The Tranoï Parfums show earlier this week in New York brought some thought-provoking ideas regarding the future of the fragrance market. As is true with many markets today, there has been a heightened emphasis on natural ingredients and products, though some see this turning into a different mindset in the near-future. One person on the panel, owner of the Brooklyn-based niche fragrance boutique Twisted Lily Eric Weiser, sees synthetics as the direction many brands will go. Specifically, he stated that the consumer is more curious about futuristic packaging and formulations whether or not the ingredients in the product are natural.
“They are more fascinated with fragrances that surpass what you traditionally think of,” said Weiser. He went on to state that the consumer’s fascination with natural ingredients is just another story tied to the product, seeing synthetic ingredients as having the same capability to intrigue customers. Weiser believes that perfume lines will soon tout synthetic ingredients in the same way.
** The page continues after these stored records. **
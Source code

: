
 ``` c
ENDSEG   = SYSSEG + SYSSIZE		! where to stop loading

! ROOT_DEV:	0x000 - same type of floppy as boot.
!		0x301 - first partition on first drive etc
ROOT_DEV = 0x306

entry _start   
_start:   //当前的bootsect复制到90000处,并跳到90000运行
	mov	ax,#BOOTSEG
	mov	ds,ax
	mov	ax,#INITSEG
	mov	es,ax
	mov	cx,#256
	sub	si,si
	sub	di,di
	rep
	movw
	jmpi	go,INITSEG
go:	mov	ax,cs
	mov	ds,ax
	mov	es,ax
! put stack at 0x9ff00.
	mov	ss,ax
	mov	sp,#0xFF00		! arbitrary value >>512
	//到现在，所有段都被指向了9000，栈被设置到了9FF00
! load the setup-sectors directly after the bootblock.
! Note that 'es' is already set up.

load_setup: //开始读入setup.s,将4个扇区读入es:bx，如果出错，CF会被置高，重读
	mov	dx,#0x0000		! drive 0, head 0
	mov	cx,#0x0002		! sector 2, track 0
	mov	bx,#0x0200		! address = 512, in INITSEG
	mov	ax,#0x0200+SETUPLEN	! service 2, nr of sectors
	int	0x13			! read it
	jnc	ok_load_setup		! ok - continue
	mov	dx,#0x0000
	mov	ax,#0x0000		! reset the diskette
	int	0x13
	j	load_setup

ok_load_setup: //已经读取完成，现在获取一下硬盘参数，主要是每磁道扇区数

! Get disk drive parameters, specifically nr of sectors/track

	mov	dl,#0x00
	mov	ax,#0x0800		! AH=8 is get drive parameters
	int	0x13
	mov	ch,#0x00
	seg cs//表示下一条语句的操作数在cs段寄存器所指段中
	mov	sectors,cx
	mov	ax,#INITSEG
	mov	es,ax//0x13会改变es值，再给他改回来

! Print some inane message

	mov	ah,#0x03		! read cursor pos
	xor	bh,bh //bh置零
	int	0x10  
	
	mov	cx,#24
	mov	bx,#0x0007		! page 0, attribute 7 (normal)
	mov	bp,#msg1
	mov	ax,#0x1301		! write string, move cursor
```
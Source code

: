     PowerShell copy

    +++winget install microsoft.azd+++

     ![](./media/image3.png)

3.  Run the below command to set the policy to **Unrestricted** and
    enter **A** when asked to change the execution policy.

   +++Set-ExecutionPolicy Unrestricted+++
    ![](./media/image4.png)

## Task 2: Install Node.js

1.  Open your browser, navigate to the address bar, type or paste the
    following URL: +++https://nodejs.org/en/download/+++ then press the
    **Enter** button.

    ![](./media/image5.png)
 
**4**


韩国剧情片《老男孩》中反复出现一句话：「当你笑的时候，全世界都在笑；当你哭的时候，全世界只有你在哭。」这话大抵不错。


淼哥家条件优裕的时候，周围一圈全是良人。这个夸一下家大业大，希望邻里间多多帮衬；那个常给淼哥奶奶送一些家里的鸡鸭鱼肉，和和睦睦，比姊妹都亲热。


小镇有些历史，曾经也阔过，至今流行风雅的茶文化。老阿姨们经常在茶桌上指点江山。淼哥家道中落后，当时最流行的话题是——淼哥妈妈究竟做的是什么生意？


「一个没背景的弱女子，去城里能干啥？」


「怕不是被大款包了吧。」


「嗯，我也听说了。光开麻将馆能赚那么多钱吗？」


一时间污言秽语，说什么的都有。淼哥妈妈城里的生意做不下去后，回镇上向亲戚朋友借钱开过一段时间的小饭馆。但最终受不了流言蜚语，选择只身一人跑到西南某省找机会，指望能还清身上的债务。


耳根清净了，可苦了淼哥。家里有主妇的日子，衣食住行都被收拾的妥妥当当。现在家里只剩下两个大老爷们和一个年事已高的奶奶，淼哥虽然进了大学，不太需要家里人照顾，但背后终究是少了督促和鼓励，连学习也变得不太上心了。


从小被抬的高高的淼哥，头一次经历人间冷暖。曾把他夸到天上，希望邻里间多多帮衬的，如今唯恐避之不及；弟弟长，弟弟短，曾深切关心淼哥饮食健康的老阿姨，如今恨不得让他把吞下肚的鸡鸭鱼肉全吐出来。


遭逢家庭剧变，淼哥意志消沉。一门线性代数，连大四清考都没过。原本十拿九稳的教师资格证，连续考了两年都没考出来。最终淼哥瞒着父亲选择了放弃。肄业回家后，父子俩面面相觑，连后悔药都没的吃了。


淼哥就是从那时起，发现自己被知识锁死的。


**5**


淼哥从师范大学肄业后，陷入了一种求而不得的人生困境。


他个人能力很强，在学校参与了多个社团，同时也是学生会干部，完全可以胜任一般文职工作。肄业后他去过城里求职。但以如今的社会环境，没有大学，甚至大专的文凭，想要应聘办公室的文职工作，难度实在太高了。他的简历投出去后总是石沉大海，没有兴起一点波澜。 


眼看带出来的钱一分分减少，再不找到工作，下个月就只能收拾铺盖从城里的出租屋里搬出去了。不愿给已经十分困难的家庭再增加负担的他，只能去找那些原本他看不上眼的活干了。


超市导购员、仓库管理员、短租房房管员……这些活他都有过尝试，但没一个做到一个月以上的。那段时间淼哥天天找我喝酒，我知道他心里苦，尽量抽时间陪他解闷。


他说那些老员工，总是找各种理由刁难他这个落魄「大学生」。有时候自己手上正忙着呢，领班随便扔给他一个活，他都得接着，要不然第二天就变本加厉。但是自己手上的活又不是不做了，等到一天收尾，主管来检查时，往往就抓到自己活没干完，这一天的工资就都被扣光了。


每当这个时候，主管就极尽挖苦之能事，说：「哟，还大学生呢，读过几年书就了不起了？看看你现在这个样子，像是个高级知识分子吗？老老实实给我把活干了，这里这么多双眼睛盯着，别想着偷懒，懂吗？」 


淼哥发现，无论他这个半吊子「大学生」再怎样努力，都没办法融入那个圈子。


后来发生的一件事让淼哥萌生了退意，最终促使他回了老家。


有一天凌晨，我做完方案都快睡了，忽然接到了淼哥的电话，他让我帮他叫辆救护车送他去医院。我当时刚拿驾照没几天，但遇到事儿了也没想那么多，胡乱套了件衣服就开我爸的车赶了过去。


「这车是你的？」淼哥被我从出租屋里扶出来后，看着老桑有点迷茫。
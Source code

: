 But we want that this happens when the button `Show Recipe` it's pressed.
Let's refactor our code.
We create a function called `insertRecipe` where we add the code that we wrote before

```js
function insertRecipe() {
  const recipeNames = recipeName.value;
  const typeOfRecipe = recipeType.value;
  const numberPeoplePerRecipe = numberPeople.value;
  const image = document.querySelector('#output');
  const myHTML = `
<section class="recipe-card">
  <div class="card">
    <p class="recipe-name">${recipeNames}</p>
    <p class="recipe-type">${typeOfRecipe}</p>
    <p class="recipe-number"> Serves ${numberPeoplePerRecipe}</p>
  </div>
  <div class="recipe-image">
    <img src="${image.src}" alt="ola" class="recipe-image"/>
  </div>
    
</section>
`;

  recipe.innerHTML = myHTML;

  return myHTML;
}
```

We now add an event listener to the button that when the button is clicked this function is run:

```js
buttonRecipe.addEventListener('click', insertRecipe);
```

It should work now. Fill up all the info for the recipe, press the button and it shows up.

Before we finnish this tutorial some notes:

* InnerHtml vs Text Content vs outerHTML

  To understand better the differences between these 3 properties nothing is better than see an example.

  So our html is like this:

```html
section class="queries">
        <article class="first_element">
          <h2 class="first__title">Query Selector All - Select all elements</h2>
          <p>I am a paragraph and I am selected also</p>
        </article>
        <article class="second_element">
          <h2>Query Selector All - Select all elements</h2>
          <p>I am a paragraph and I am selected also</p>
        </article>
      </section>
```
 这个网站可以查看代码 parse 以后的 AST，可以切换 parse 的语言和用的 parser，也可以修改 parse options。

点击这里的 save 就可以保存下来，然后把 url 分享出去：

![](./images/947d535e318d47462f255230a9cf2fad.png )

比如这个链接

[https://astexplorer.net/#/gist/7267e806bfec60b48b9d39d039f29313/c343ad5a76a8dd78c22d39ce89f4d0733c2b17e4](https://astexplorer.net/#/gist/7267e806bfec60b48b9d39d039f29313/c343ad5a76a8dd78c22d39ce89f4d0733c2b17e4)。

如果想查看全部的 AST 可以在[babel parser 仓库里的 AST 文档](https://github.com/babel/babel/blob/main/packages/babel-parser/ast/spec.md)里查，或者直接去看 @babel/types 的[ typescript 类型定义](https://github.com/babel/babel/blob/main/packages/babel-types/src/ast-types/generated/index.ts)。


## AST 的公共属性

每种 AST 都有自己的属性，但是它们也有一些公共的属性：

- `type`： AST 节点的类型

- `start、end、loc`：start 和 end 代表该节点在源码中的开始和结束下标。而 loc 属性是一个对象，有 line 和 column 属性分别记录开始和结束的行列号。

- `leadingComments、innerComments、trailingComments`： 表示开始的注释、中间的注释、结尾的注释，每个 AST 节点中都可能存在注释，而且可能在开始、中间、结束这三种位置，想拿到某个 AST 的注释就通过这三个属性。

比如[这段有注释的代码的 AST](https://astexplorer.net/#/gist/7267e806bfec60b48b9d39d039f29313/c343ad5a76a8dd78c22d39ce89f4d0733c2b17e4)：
While contrary to the current market, there are some brands that have already made a name for themselves centered around synthetics. Aether Parfums, for example, manufactures product entirely made from synthetic ingredients and uses that in their products overall image. The product’s slogan is “a tribute by it’s creators to synthetic molecules and the frenzy of chemistry,” conjuring thoughts of their perfumes being chemically engineered to perfection.
Euphorium Brooklyn is another brand in attendance at Tranoï with an image far from natural. While using tinctures, extracts and oils to create their scents, their real calling is the fictional characters and stories constructed as the basis for them. These 19th century-inspired characters, modeled as the founders of each individual scent, makeup the stories that revolve around the products and make them fun. This is a sentiment the brand’s actual founder, Stephen Dirkes, views as an integral part of each scent, stating “It’s all about the story.”
Time will tell if this actually becomes a basis for the consumer’s choice in fragrance, though the logic surrounding it is sound enough to believe it to be possible.